Renaissance maps rich in sea monsters were not necessarily the maps consulted by ship captains. Historian Chet Van Duzer explains that the monsters decorating many maps really were decorations, and the people purchasing those maps had to pay extra for the exotic little creatures. So sea monsters were perhaps more likely to appear on maps hanging on the walls of libraries owned by people who didn't have to rough it across the ocean. But Nigg explains that, in the case of Carta Marina, Olaus apparently did mean to show animals he believed were real, because he marked the creatures with letters on his map, and provided detailed descriptions in a key in the lower left corner. He also believed that at least some of the creatures served as omens of societal upheaval. In his uneasy times, one could find an abundance of bad omens.

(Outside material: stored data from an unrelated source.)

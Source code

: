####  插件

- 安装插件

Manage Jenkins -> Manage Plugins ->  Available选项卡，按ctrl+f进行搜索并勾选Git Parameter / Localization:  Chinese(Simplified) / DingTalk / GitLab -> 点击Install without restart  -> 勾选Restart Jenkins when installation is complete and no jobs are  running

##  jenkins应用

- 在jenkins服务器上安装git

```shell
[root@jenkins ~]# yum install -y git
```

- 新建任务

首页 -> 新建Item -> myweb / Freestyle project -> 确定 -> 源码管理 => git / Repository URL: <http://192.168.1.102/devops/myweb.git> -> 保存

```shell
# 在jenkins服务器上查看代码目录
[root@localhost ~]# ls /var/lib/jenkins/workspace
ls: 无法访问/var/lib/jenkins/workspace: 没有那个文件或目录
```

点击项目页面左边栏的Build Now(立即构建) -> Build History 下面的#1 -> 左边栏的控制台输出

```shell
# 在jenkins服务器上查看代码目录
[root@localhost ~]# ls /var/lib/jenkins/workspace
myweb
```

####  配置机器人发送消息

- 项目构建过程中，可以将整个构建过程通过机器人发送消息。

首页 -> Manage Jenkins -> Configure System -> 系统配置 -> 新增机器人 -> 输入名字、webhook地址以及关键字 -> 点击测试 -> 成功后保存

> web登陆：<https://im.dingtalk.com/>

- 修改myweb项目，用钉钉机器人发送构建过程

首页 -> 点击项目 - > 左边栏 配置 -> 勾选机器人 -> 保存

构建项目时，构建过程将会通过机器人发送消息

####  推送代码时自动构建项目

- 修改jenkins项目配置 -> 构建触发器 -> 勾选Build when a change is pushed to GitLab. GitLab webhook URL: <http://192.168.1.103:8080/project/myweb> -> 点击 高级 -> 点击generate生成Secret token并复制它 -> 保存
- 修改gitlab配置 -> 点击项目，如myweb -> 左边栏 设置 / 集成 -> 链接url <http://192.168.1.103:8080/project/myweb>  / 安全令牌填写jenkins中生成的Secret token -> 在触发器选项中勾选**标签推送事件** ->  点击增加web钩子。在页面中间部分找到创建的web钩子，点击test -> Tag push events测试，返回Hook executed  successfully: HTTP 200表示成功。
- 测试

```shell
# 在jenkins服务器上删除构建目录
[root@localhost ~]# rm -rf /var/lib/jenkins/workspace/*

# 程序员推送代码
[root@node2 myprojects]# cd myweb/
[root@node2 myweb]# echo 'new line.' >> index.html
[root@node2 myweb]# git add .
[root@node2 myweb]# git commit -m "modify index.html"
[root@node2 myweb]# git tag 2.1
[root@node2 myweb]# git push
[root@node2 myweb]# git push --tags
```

Sea monsters became Olaus's lasting legacy. Images borrowed from his Carta Marina recurred in later maps by Abraham Ortelius and Sebastian Münster, and proliferated in the encyclopedic works of Conrad Gesner and Edward Topsell. Although many of Olaus's descriptions beggared belief — the kraken supposedly had horns as big as uprooted trees eyes as wide as 10 cubits, and the sea unicorn could destroy ships — some were likely based on actual animals, even if his pictures and written descriptions of them were exaggerated. Nigg explains several possible relationships between the monsters of Carta Marina and actual animals: the sea unicorn based on the narwhal (showing an early understanding of the origin of so-called unicorn horns); the prister based on the sperm whale, the polypus based on the lobster (although the written description of its behavior sounds more like a smart little octopus), the island-sized whale based on the blue whale, and the ziphius based on the orca. The sea swine, sea cow and rosmarus were likely based on the walrus, and Olaus accurately recorded that the animal's tusks could be carved into weapon handles and chess pieces.
As for the kraken, fantastic descriptions persisted two centuries after Olaus's map was published. Erich Pontoppidan, Bishop of Bergen, dismissed "credulous Ol Magnus" and his accounts of island-sized whales, but nevertheless described the kraken as 1.5 miles in circumference. Today, historical descriptions of the kraken are generally understood to relate to the giant squid, though its eyes are a mere 15 inches in diameter. Pontoppidan also popularized Olaus's gigantic sea serpent. In Olaus's day, the serpent was believed to be real only in Scandinavia; after Pontoppidan's time, sea serpent sightings became a worldwide phenomenon.
Other animals in Carta Marina are harder to correlate to real organisms, such as the sea rhinoceros. It was probably based on the terrestrial animal. The belief persisted in Olaus's day that every land animal had its counterpart in the ocean. Medieval superstition and monster lore still thrived in the 16th century, and in some ways got even worse. Religious tensions from the Reformation probably increased European anxieties about monsters, with Protestants and Catholics blaming sea bishops and sea swine on each other's erring ways. Protestants also lobbed depictions of the land-based monk-calf and pope-ass at their unreformed fellow Christians. At the same time, though, naturalists were trying to give accurate descriptions of real animals, while scrambling to catalogue discoveries from the New World. Olaus Magnus compiled his map and book as European natural history was taking its baby steps.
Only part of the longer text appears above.